Em alturas de crise acentua-se a ditadura da inevitabilidade e surgem especialistas que nos dizem que é inevitável proceder-se a alterações que resultam no retrocesso social. Tudo é inevitável: as medidas de austeridade draconianas, os sacrifícios feitos sempre pelos mesmos, a perpetuação de políticas cada vez menos ao serviço dos cidadãos; a primazia da economia em detrimento da política.
Os arautos da ditadura da inevitabilidade afirmam que mais cedo ou mais tarde os salários dos trabalhadores terão que ser reduzidos, os subsídios de férias e de Natal terão que ser eliminados e que é fundamental flexibilizar as contratações e os despedimentos numa lógica de agravamento da precariedade. Dizem-nos que são essas as soluções para os problemas do país; pelo caminho esquecem de dar a necessária ênfase à promiscuidade entre política e negócios, à burocracia endémica, à ineficácia da Justiça, à artificialidade da formação dos recursos humanos e à busca incessante de uma modernidade que mais não é do que um pragmatismo bacoco e inconsequente.

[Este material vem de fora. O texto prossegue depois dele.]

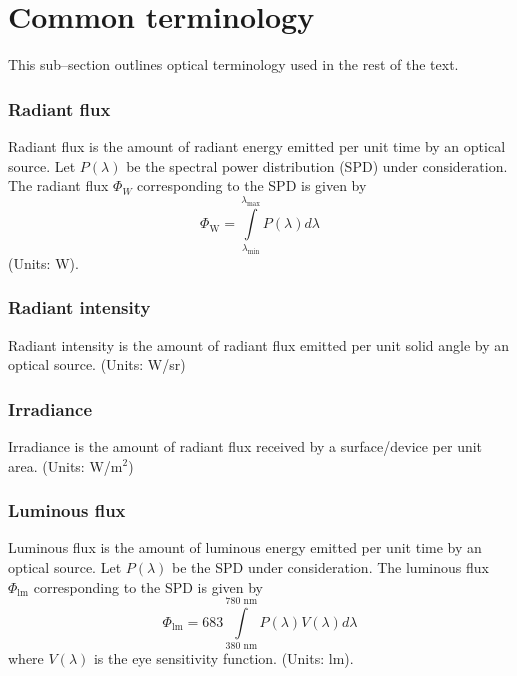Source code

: \section{Common terminology}
\label{sec:outlineTerminology}
\graphicspath{{_SISO/Figures/}}
This sub--section outlines optical terminology used in the rest of the text.
\subsubsection{Radiant flux}
\label{subsubsec:radiantFlux}
Radiant flux is the amount of radiant energy emitted per unit time by an optical source. Let $P(\lambda)$ be the spectral power distribution (SPD) under consideration. The radiant flux $\Phi_{W}$ corresponding to the SPD is given by 
\begin{equation}
	\Phi_{\text{W}} = \int\limits_{\lambda_{\text{min}}}^{\lambda_{\text{max}}}P(\lambda)d\lambda
	\label{eqRadiantFlux}
\end{equation}
(Units: W).

\subsubsection{Radiant intensity}
\label{subsubsec:radiantIntensity}
Radiant intensity is the amount of radiant flux emitted per unit solid angle by an optical source. (Units: W/sr)

\subsubsection{Irradiance}
\label{subsubsec:irradiance}
Irradiance is the amount of radiant flux received by a surface/device per unit area. (Units: W/m$^{2}$)

\subsubsection{Luminous flux}
\label{subsubsec:luminousFlux}
Luminous flux is the amount of luminous energy emitted per unit time by an optical source. Let $P(\lambda)$ be the SPD under consideration. The luminous flux $\Phi_{\text{lm}}$ corresponding to the SPD is given by \cite{gru08b}
\begin{equation}
	\Phi_{\text{lm}} = 683\int\limits_{380\text{ nm}}^{780\text{ nm}}P(\lambda)V(\lambda)d\lambda
	\label{eqLuminousFlux}
\end{equation}
where $V(\lambda)$ is the eye sensitivity function. (Units: lm).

Note-se bem que quem faz a apologia da inevitabilidade chega ao ponto de dizer que temos que nos aproximar do “estilo” alemão de trabalho e do modelo dinamarquês de flexibilização de trabalho, isto num país que assentou a sua economia em baixos salários e na precariedade. O que nos dizem é que temos que trabalhar mais mas por menos dinheiro e com menos segurança social.
Sumariamente, a ditadura da inevitabilidade terá custos incomensuráveis: o retrocesso no bem-estar social destrói a coesão das sociedades que é essencial às próprias democracias. Muito está em causa com a ditadura da inevitabilidade, vale a pena reflectir sobre isso.